The traditional cat-and-dog fight in the Thessaloniki Fair, the one event that launches every year the ever-contentious political debate in Greece, has sprung this year a surprise. Few pointed it, but it is still there.
Both Prime Minister Tsipras and Opposition chief Kyriakos Mitsotakis started shifting (vote-catching) emphasis from the plights of Greek pensioners-and-taxpayers to the travails of the younger generation in the country. Or to those of the “brain-drain” crowd leaving Greece in droves. This shift shows clearly that traditional Greek politics, clearly loaded in favour of an old-age electorate, are reaching the end of their usefulness.
Also from both parts of the political spectrum there is an effort to project an intention to cut taxes; not so much in the old-fashioned way of providing goodies to the audience, but rather as a component of an investment-catching policy.
A third common field of politicians’ entreaties is a shift in political debate over the economy towards an extrovert, export-centered production model for Greece – such a model being expected to integrate high-end technologies. (True enough, this part of the political equation is largely based on a diet laden with hopes and good intentions…).

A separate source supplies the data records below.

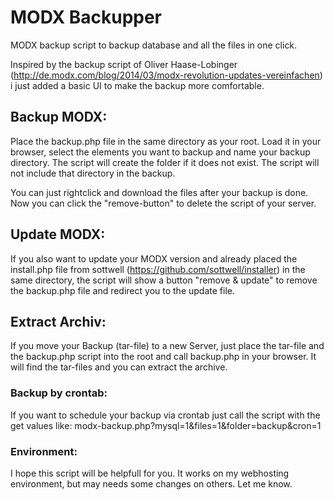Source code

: # MODX Backupper
MODX backup script to backup database and all the files in one click.


Inspired by the backup script of Oliver Haase-Lobinger (http://de.modx.com/blog/2014/03/modx-revolution-updates-vereinfachen) i just added a basic UI to make the backup more comfortable.

## Backup MODX:
Place the backup.php file in the same directory as your root. Load it in your browser, select the elements you want to backup and name your backup directory. The script will create the folder if it does not exist. The script will not include that directory in the backup.

You can just rightclick and download the files after your backup is done. Now you can click the "remove-button" to delete the script of your server.


## Update MODX:
If you also want to update your MODX version and already placed the install.php file from sottwell (https://github.com/sottwell/installer) in the same directory, the script will show a button "remove & update" to remove the backup.php file and redirect you to the update file.


## Extract Archiv:
If you move your Backup (tar-file) to a new Server, just place the tar-file and the backup.php script into the root and call backup.php in your browser. It will find the tar-files and you can extract the archive.


### Backup by crontab:
If you want to schedule your backup via crontab just call the script with the get values like: modx-backup.php?mysql=1&files=1&folder=backup&cron=1


### Environment:
I hope this script will be helpfull for you. It works on my webhosting environment, but may needs some changes on others. Let me know.
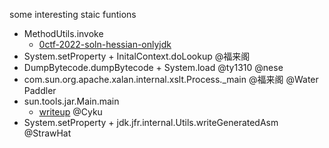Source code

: 
some interesting staic funtions

- MethodUtils.invoke
  - [0ctf-2022-soln-hessian-onlyjdk](https://github.com/ceclin/0ctf-2022-soln-hessian-onlyjdk)
- System.setProperty + InitalContext.doLookup @福来阁
- DumpBytecode.dumpBytecode +  System.load @ty1310 @nese
- com.sun.org.apache.xalan.internal.xslt.Process._main @福来阁 @Water Paddler
- sun.tools.jar.Main.main
  - [writeup](https://gist.github.com/CykuTW/4c0d105df24acf2218e0aedb67661da9) @Cyku
- System.setProperty + jdk.jfr.internal.Utils.writeGeneratedAsm @StrawHat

Last but by no means least, both Government and Opposition – and their political platforms less than one year from the end of the current (Third) Adjustment Programme for Greece – are clearly accepting that the path leading to some sort of future goes through the country sticking to the Euro area and its unpleasant discipline. It is only the proposed policy mix that differs, with more of a tax component for the ruling leftist (well…) SYRIZA, more of a cuts-based review of public expenditure for right-wing Nea Dimocratia.